Do conferences such as the Internet Summit do much for the companies with promotional tables at the event?

Gabriel Stevens launched ownCMS four days before this year’s event at the Raleigh Convention Center hoping that it would.

Stevens, who launched the content management system with his wife Julie, funding it via income from Stevens Interactive, their Fuquay Varina-based consulting firm. He intentionally launched just before the event to see what sort of response he would get.

Stevens shared a table at Internet Summit with Raleigh-based Chartreuse Moose, one of the consulting firm’s strategic partners, which sells a menu of creative and storytelling services. The response to Steven’s ownCMS was “pretty good,” he said.

He set up meetings with other firms and expects to follow up on other connections.

ownCMS is intended to be hassle free content management. Anyone using a CMS knows that is not always the case. One we use regularly requires six or more steps just to make a url link live, for instance.

Cloud-based, ownCMS is billed as free of the frustration of open source systems such as WordPress, Drupal, or Joomia. “Updating copy becomes as simple as copy, paste and refresh,” his web site explains.

Product will evolve

Stevens told WRAL Techwire at the Internet Summit that he and his wife, who is primarily a designer, have been doing Stevens Interactive for 20 years. “We’ve done a bit of everything in digital development,” he said.

“I worked in game development for five years and did email marketing.” He worked with National Geographic on a game and created “Political Rampage” for 519 Games and educational game for another startup.

The new project, ownCMS took about six weeks to develop and will evolve. Stevens decided to build it because some of their consulting clients wanted to add one or two pieces of content to a site without really messing with other pages or content management details.

“I went through hundreds of content management systems,” he said, but didn’t find what exactly what he needed. Since ownCMS runs in a secure cloud environment, buyers don’t need to worry about the backend at all. It sells for $39 a month and can be edited or published from anywhere on any device.

It works via a line JavaScript code pasted into a user’s HTML.
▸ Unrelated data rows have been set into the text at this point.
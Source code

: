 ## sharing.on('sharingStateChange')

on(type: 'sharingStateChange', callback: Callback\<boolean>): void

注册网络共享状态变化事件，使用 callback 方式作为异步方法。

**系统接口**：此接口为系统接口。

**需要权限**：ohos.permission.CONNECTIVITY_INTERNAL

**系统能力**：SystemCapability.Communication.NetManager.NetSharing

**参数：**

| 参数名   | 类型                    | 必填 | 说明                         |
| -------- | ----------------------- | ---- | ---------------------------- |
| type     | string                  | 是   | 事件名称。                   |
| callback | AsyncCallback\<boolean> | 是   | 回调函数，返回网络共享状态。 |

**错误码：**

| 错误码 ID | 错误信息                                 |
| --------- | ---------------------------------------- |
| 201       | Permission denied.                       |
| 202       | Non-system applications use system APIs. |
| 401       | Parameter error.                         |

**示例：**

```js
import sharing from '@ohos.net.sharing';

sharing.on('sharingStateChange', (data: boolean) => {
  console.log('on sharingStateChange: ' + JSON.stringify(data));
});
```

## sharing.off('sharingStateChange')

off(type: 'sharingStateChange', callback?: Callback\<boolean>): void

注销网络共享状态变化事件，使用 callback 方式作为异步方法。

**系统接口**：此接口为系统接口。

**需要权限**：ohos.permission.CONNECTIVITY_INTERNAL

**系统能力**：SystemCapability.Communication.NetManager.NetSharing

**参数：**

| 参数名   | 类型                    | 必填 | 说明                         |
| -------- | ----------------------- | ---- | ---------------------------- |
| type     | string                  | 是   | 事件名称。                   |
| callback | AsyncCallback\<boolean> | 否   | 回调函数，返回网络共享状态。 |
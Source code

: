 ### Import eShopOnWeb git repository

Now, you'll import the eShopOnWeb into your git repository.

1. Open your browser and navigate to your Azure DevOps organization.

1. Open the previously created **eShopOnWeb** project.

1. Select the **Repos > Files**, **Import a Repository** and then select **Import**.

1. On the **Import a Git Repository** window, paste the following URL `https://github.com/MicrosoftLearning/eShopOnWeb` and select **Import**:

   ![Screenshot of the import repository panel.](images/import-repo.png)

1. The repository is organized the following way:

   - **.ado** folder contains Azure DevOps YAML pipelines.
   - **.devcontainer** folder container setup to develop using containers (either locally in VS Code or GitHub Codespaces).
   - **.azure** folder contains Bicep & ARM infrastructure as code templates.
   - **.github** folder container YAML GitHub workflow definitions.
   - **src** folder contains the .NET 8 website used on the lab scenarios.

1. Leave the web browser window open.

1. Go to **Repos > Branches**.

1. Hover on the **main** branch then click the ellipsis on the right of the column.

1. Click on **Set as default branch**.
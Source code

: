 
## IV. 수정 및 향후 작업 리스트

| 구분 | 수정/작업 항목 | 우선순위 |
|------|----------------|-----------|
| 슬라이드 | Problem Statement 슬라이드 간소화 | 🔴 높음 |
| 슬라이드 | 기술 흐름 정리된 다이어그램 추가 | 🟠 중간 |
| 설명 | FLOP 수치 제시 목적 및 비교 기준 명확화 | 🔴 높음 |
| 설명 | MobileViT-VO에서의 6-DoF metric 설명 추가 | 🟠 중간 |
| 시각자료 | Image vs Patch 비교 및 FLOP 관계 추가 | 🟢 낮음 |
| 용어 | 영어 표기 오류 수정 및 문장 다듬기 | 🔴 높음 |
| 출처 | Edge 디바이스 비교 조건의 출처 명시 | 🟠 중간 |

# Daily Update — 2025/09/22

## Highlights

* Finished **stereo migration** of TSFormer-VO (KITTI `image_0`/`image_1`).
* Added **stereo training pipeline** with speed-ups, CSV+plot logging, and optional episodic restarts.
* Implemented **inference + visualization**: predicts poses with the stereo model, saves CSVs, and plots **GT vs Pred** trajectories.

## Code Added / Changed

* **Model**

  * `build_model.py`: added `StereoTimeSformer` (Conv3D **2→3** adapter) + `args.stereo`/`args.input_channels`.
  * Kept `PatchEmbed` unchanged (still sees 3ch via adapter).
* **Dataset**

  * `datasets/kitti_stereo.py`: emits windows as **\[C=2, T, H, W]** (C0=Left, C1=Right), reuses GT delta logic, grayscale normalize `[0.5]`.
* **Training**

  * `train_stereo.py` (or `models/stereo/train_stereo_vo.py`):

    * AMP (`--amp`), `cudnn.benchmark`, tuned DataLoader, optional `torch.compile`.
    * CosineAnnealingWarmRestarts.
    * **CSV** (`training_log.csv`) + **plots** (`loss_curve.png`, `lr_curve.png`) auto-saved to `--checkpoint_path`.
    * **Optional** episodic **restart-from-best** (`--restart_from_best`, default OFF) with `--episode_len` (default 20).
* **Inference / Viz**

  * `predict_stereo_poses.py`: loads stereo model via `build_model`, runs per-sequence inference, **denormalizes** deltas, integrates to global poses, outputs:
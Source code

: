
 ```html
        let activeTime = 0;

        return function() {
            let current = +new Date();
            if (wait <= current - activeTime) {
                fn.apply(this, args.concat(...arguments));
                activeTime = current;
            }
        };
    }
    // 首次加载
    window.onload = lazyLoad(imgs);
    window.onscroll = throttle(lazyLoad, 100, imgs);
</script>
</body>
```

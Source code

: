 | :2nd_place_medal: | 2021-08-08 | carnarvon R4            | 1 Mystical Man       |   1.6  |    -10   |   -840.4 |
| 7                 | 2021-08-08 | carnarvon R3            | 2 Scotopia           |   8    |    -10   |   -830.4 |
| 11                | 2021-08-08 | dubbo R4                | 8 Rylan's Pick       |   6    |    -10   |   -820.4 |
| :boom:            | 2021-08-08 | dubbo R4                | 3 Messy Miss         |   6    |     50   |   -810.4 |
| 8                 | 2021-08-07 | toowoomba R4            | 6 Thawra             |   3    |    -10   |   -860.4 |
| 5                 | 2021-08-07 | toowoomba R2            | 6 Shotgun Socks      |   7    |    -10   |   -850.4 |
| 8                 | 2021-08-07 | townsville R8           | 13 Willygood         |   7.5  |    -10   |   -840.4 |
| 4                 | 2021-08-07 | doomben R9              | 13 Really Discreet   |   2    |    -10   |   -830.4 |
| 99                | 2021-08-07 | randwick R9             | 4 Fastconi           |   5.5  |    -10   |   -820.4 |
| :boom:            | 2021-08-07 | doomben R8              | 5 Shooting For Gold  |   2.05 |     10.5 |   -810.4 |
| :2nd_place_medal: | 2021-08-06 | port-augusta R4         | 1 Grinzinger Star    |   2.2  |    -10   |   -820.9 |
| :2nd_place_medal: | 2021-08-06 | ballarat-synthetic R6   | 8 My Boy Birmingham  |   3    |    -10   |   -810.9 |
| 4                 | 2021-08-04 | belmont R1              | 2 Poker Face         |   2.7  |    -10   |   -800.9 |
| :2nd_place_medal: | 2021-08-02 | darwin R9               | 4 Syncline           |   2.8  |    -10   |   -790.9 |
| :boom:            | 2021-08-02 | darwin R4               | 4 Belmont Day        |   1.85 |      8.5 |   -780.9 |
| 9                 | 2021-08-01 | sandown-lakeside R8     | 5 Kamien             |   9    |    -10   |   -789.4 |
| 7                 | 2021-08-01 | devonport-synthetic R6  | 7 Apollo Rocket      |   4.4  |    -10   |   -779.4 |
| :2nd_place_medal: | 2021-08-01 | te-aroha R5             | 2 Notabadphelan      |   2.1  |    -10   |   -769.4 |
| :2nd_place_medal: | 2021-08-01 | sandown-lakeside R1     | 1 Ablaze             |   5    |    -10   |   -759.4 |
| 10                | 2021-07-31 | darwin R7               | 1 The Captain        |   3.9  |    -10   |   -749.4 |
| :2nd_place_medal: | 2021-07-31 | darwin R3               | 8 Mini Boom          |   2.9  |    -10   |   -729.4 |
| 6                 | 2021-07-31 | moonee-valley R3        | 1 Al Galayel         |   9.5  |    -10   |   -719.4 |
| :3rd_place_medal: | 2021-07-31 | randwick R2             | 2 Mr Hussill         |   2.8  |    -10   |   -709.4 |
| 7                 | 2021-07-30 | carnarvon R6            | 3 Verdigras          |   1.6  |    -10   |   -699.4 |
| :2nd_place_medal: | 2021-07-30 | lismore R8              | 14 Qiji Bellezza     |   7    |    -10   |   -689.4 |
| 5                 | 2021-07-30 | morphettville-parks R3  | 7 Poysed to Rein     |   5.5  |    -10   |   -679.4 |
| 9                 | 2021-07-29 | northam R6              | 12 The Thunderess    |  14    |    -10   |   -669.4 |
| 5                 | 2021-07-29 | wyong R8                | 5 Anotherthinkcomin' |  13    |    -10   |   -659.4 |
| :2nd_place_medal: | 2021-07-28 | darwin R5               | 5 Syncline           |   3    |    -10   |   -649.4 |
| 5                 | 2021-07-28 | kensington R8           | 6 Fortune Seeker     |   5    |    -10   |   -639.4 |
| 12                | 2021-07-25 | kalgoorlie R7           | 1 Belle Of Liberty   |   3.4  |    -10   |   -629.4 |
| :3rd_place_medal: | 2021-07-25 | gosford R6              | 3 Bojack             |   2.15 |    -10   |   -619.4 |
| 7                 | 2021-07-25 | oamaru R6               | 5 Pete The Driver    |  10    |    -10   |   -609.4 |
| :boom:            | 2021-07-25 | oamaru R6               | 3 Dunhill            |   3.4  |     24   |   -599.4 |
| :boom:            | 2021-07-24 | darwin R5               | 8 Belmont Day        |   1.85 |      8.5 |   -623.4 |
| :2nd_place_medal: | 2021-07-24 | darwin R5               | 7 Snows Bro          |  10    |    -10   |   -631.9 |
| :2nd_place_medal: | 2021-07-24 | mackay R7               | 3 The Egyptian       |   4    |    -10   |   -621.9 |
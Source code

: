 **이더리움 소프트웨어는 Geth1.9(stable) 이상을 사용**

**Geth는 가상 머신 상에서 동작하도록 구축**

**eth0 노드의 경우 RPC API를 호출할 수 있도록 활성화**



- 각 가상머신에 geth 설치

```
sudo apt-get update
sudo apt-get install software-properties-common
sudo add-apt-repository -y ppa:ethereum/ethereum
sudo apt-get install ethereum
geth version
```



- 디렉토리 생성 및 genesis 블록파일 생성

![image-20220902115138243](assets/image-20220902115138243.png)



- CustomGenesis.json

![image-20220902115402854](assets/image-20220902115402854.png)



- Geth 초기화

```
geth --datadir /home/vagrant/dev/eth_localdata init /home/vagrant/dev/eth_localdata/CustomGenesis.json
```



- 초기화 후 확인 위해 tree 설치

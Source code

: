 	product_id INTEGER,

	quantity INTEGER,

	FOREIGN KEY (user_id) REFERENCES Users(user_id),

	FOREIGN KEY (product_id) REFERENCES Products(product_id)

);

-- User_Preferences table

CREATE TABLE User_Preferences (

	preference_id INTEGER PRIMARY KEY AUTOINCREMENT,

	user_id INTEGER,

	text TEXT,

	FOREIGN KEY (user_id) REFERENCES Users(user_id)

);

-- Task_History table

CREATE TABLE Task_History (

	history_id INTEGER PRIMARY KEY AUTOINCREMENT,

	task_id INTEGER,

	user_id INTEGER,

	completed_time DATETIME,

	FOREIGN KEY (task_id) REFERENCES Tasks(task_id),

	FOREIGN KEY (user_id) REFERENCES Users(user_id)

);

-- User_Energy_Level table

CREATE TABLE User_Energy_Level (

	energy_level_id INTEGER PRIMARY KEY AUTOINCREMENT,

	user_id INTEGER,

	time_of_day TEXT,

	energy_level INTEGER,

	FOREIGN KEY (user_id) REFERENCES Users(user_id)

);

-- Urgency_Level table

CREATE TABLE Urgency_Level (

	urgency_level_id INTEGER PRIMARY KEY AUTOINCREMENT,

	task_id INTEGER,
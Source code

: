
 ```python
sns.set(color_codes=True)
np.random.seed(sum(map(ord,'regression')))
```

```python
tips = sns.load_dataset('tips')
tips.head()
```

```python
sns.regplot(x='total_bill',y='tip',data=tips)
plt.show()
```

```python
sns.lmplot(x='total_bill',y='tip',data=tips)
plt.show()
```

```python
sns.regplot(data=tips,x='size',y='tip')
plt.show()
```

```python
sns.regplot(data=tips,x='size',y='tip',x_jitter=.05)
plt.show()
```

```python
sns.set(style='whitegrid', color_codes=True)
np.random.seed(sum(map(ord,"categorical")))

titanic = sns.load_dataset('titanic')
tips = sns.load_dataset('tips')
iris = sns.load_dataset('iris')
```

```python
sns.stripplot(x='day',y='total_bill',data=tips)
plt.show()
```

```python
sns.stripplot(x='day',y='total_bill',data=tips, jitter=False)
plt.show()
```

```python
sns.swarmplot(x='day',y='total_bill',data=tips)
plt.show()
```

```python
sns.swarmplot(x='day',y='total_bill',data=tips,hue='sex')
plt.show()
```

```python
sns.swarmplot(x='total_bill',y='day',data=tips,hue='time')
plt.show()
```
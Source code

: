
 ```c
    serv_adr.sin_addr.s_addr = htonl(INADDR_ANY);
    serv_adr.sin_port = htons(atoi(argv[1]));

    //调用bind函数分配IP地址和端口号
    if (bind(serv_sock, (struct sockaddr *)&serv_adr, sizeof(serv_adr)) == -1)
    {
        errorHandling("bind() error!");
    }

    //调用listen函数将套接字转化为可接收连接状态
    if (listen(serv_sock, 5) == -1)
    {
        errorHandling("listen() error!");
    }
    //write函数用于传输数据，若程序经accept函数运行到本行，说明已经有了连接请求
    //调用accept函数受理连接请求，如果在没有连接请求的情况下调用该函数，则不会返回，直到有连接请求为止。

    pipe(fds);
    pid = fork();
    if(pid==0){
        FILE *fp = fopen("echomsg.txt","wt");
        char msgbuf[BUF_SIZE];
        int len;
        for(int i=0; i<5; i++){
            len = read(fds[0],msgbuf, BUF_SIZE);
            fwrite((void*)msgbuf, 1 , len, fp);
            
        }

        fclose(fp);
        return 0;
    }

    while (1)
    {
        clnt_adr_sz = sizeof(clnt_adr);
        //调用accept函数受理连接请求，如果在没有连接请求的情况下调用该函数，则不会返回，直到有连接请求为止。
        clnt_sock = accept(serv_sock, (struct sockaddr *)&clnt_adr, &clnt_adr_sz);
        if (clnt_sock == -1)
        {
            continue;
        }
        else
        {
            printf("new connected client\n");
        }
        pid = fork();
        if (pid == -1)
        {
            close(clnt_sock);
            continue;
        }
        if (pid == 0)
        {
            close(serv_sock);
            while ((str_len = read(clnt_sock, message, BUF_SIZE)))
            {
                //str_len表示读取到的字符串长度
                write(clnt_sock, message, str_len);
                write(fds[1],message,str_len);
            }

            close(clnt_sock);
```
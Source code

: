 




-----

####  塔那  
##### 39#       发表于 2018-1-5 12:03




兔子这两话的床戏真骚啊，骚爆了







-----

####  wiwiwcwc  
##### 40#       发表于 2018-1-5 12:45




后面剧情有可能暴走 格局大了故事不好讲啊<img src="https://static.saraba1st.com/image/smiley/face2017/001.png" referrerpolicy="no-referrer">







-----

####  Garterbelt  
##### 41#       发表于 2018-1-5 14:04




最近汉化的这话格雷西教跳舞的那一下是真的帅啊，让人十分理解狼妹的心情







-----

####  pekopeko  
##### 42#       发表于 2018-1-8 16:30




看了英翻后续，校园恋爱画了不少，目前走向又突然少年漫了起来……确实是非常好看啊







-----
He’s not looking for funding currently. “Funders like it a lot better if you have traction and sales,” he said. “Otherwise, it’s not so easy to get their attention. We want to make sure this is a product that has a market and can grow. If it catches its stride, we might look for funding at that point.”

Overall, Stevens said he was pleased with the response he received at Internet Summit, even though he lacked any highly visual displays or the trappings of promotion. Just being at the Chartreuse Moose table led to valuable connections and likely future business.